Proctolin is a neuropeptide present in insects and crustaceans. It was first found in Periplaneta americana, a species of cockroach in 1975. Proctolin was extracted from 125,000 cockroaches and the Edman degradation was carried out on the sample to determine the amino acid sequence, which is Arg-Tyr-Leu-Pro-Thr.

Proctolin was the first insect neuropeptide to be sequenced. Starratt and Brown identified it as a visceral muscle neurotransmitter. However, it now appears that there are many more functions of proctolin, and it is present in many more species.

== Localisation ==

Proctolin is found in the following insect orders:

- Orthoptera
- Hemiptera
- Diptera
- Coleoptera

Proctolin may also be present in molluscs, annelids, decapod crustaceans, and possibly even some mammals.

== Structure ==

The proctolin structure is very highly conserved between species. Proctolin analogs have been synthesised in order to find out more about the structure of the molecule. It was found that each amino acid in the proctolin molecule was needed for full activity. The preferred conformation of proctolin is a quasi-cyclic structure with the tyrosyl side chain pointing outwards. This is the best position for it to bind to the active site of the receptor.

A large range of proctolin peptide and nonpeptide mimetics have been synthesised to try and produce new effective insecticides.

== Function ==

Proctolin is not considered a classical neurotransmitter as in many systems where it is present it does not change the postsynaptic conductance. It is believed proctolin is a neurohormone in crustaceans and in some insects. More frequently, proctolin is referred to as a neuromodulator. This is because all proctolinergic systems change the way impulses are transmitted across a synapse, using proctolin as a cotransmitter, often with a more common neurotransmitter such as glutamate.
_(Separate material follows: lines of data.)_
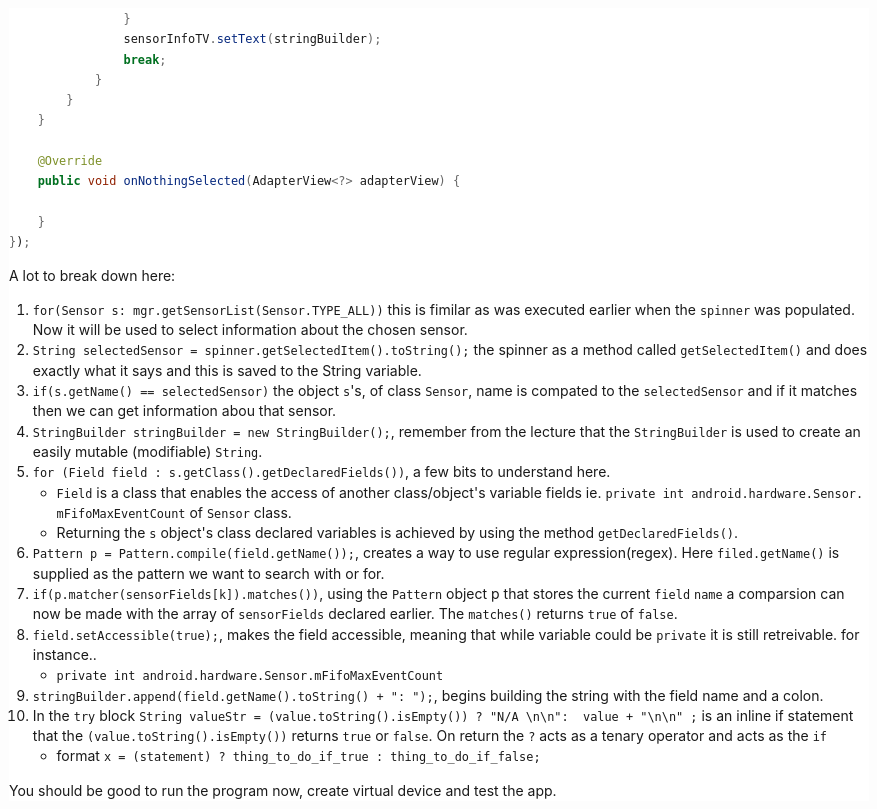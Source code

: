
 ```java
                }
                sensorInfoTV.setText(stringBuilder);
                break;
            }
        }
    }

    @Override
    public void onNothingSelected(AdapterView<?> adapterView) {

    }
});

```

A lot to break down here:

1. `for(Sensor s: mgr.getSensorList(Sensor.TYPE_ALL))` this is fimilar as was executed earlier when the `spinner` was populated. Now it will be used to select information about the chosen sensor. 
2. `String selectedSensor = spinner.getSelectedItem().toString();` the spinner as a method called `getSelectedItem()` and does exactly what it says and this is saved to the String variable. 
3. `if(s.getName() == selectedSensor)` the object `s`'s, of class `Sensor`, name is compated to the `selectedSensor` and if it matches then we can get information abou that sensor. 
4. `StringBuilder stringBuilder = new StringBuilder();`, remember from the lecture that the `StringBuilder` is used to create an easily mutable (modifiable) `String`.
5. `for (Field field : s.getClass().getDeclaredFields())`, a few bits to understand here. 
   - `Field` is a class that enables the access of another class/object's variable fields ie. `private int android.hardware.Sensor.mFifoMaxEventCount` of `Sensor` class.
   - Returning the `s` object's class declared variables is achieved by using the method `getDeclaredFields()`.
6. `Pattern p = Pattern.compile(field.getName());`, creates a way to use regular expression(regex). Here `filed.getName()` is supplied as the pattern we want to search with or for.
7. `if(p.matcher(sensorFields[k]).matches())`, using the `Pattern` object p that stores the current `field` `name`  a comparsion can now be made with the array of `sensorFields` declared earlier. The `matches()` returns `true` of `false`.
8. `field.setAccessible(true);`, makes the field accessible, meaning that while variable could be `private` it is still retreivable. for instance..
   - `private int android.hardware.Sensor.mFifoMaxEventCount` 
9. `stringBuilder.append(field.getName().toString() + ": ");`, begins building the string with the field name and a colon.
10. In the `try` block `String valueStr = (value.toString().isEmpty()) ? "N/A \n\n":  value + "\n\n" ;` is an inline if statement that the `(value.toString().isEmpty())` returns `true` or `false`. On return the `?` acts as a tenary operator and acts as the `if`
    - format `x = (statement) ? thing_to_do_if_true : thing_to_do_if_false; ` 

You should be good to run the program now, create virtual device and test the app.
Proctolin is a potent stimulator in the contraction of a number of visceral and skeletal muscles in insects. Proctolin stimulates contractions of the hindgut in P. americana, the foregut in S. gregaria and the midgut of Diploptera punctata and L. migratoria. Proctolin also modulates reproductive tissue, stimulating contractions of the oviducts in P. americana, Leucophaea maderae, L. migratoria, and spermathecae in L. migratoria and Rhodnius prolixus. Another function of proctolin is that it speeds up heart rate in some insects.
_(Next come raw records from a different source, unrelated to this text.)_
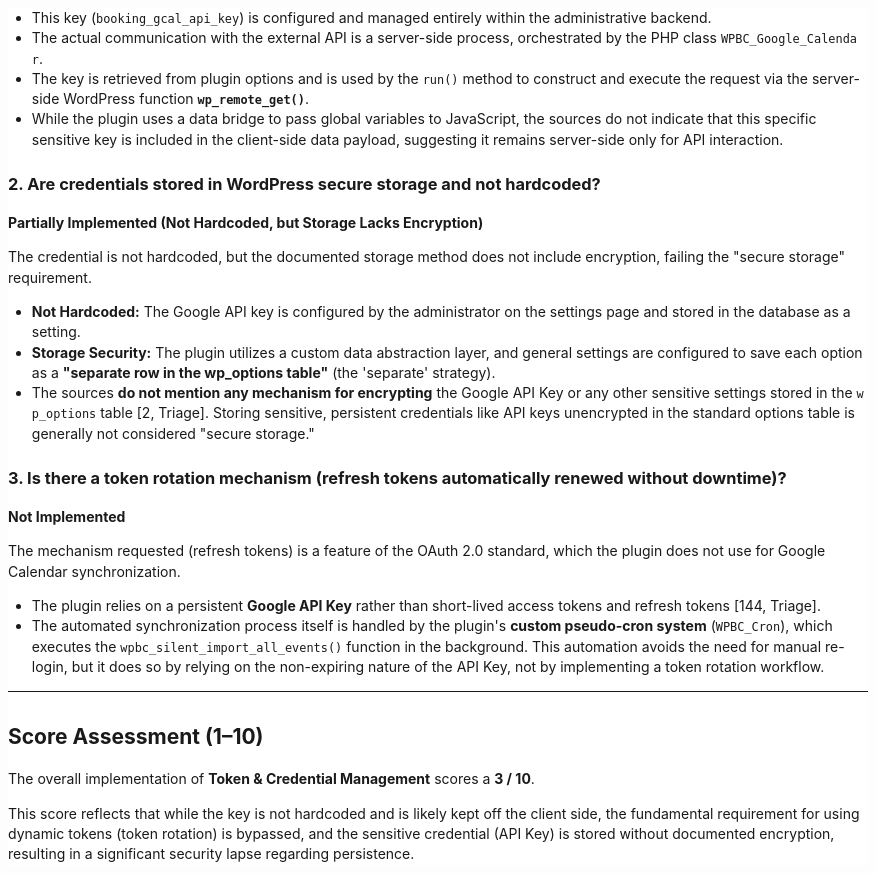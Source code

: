 *   This key (`booking_gcal_api_key`) is configured and managed entirely within the administrative backend.
*   The actual communication with the external API is a server-side process, orchestrated by the PHP class `WPBC_Google_Calendar`.
*   The key is retrieved from plugin options and is used by the `run()` method to construct and execute the request via the server-side WordPress function **`wp_remote_get()`**.
*   While the plugin uses a data bridge to pass global variables to JavaScript, the sources do not indicate that this specific sensitive key is included in the client-side data payload, suggesting it remains server-side only for API interaction.

### 2. Are credentials stored in WordPress secure storage and not hardcoded?

**Partially Implemented (Not Hardcoded, but Storage Lacks Encryption)**

The credential is not hardcoded, but the documented storage method does not include encryption, failing the "secure storage" requirement.

*   **Not Hardcoded:** The Google API key is configured by the administrator on the settings page and stored in the database as a setting.
*   **Storage Security:** The plugin utilizes a custom data abstraction layer, and general settings are configured to save each option as a **"separate row in the wp_options table"** (the 'separate' strategy).
*   The sources **do not mention any mechanism for encrypting** the Google API Key or any other sensitive settings stored in the `wp_options` table [2, Triage]. Storing sensitive, persistent credentials like API keys unencrypted in the standard options table is generally not considered "secure storage."

### 3. Is there a token rotation mechanism (refresh tokens automatically renewed without downtime)?

**Not Implemented**

The mechanism requested (refresh tokens) is a feature of the OAuth 2.0 standard, which the plugin does not use for Google Calendar synchronization.

*   The plugin relies on a persistent **Google API Key** rather than short-lived access tokens and refresh tokens [144, Triage].
*   The automated synchronization process itself is handled by the plugin's **custom pseudo-cron system** (`WPBC_Cron`), which executes the `wpbc_silent_import_all_events()` function in the background. This automation avoids the need for manual re-login, but it does so by relying on the non-expiring nature of the API Key, not by implementing a token rotation workflow.

***

## Score Assessment (1–10)

The overall implementation of **Token & Credential Management** scores a **3 / 10**.

This score reflects that while the key is not hardcoded and is likely kept off the client side, the fundamental requirement for using dynamic tokens (token rotation) is bypassed, and the sensitive credential (API Key) is stored without documented encryption, resulting in a significant security lapse regarding persistence.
A proctolin receptor in Drosophila melanogaster has been recently identified as the orphan G-protein coupled receptor CG6986. The DNA of the gene sequence was cloned and expressed in mammalian cells and the expressed receptor was specific for proctolin. In Drosophila, this receptor is strongly expressed in the head, the larval hindgut, the aorta and on neuronal endings in adult hearts.
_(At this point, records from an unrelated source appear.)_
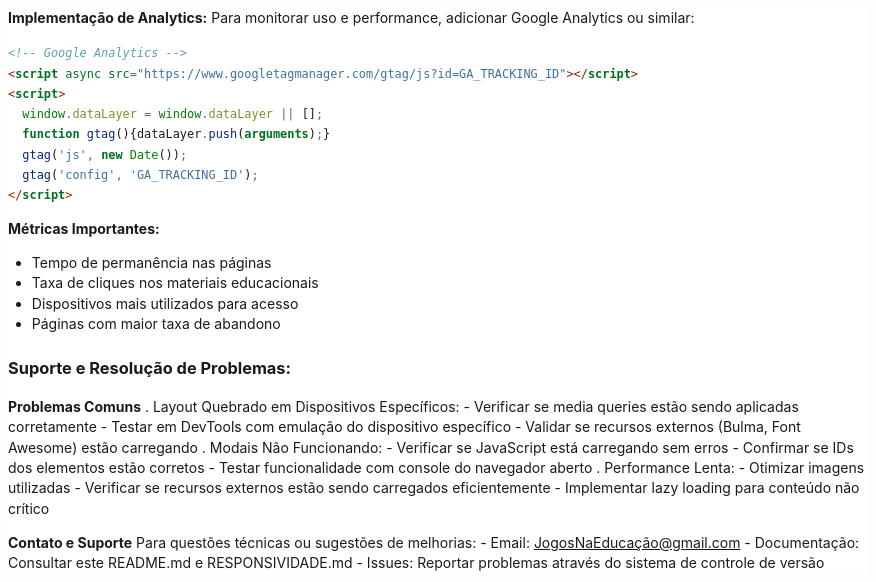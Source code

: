 **Implementação de Analytics:**
Para monitorar uso e performance, adicionar Google Analytics ou similar:

```html
<!-- Google Analytics -->
<script async src="https://www.googletagmanager.com/gtag/js?id=GA_TRACKING_ID"></script>
<script>
  window.dataLayer = window.dataLayer || [];
  function gtag(){dataLayer.push(arguments);}
  gtag('js', new Date());
  gtag('config', 'GA_TRACKING_ID');
</script>
```

**Métricas Importantes:**
- Tempo de permanência nas páginas
- Taxa de cliques nos materiais educacionais
- Dispositivos mais utilizados para acesso
- Páginas com maior taxa de abandono

### Suporte e Resolução de Problemas:
  
**Problemas Comuns** 
. Layout Quebrado em Dispositivos Específicos: - Verificar se media queries estão sendo aplicadas corretamente - Testar em DevTools com emulação do dispositivo específico - Validar se recursos externos (Bulma, Font Awesome) estão carregando 
. Modais Não Funcionando: - Verificar se JavaScript está carregando sem erros - 
Confirmar se IDs dos elementos estão corretos - Testar funcionalidade com console do navegador aberto 
. Performance Lenta: - Otimizar imagens utilizadas - Verificar se recursos externos estão sendo carregados eficientemente - Implementar lazy loading para conteúdo não crítico 

**Contato e Suporte** 
Para  	questões  	técnicas  	ou  	sugestões  	de  	melhorias:  	-  	Email: 
JogosNaEducação@gmail.com - Documentação: Consultar este README.md e 
RESPONSIVIDADE.md - Issues: Reportar problemas através do sistema de controle de versão 




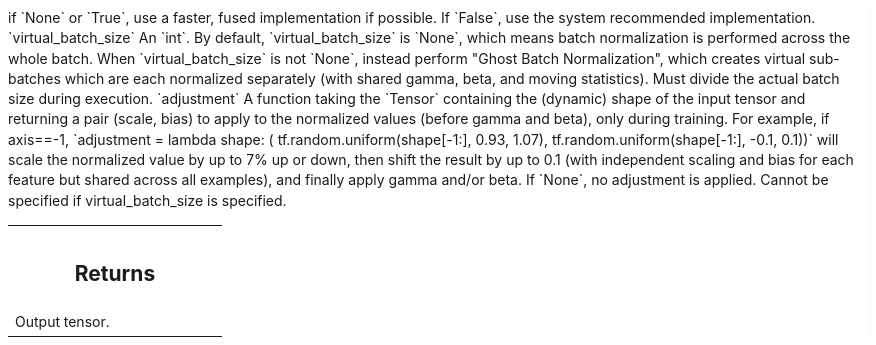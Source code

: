 </td>
<td>
if `None` or `True`, use a faster, fused implementation if possible.
If `False`, use the system recommended implementation.
</td>
</tr><tr>
<td>
`virtual_batch_size`
</td>
<td>
An `int`. By default, `virtual_batch_size` is `None`,
which means batch normalization is performed across the whole batch. When
`virtual_batch_size` is not `None`, instead perform "Ghost Batch
Normalization", which creates virtual sub-batches which are each
normalized separately (with shared gamma, beta, and moving statistics).
Must divide the actual batch size during execution.
</td>
</tr><tr>
<td>
`adjustment`
</td>
<td>
A function taking the `Tensor` containing the (dynamic) shape of
the input tensor and returning a pair (scale, bias) to apply to the
normalized values (before gamma and beta), only during training. For
example, if axis==-1,
`adjustment = lambda shape: (
tf.random.uniform(shape[-1:], 0.93, 1.07),
tf.random.uniform(shape[-1:], -0.1, 0.1))` will scale the normalized
value by up to 7% up or down, then shift the result by up to 0.1
(with independent scaling and bias for each feature but shared
across all examples), and finally apply gamma and/or beta. If
`None`, no adjustment is applied. Cannot be specified if
virtual_batch_size is specified.
</td>
</tr>
</table>




 <table class="responsive fixed orange">
<colgroup><col width="214px"><col></colgroup>
<tr><th colspan="2"><h2 class="add-link">Returns</h2></th></tr>
<tr class="alt">
<td colspan="2">
Output tensor.
</td>
</tr>

</table>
== Synthesis and breakdown ==

Through analysis of the Drosophila melanogaster genome, the gene that codes for the proctolin precursor has been identified as CG7105. The pre-proprotein is 140 amino acids long and has cleavage sites either side of the RYLPT proctolin sequence. It is thought a signal peptidase cuts at these cleavage sites to produce the proctolin peptide.

Proctolin needs to be broken down to stop it staying permanently bound to the receptor. This is done by peptidases. The first step of breakdown is cleavage of the Arg-Tyr bond, followed by the cleavage of the Tyr-Leu bond. Using a number of tissue homogenates from Periplaneta americana a soluble aminopeptidase as a key enzyme that degrades proctolin was identified. Another enzyme was also identified that cleaves the Tyr-Leu bond.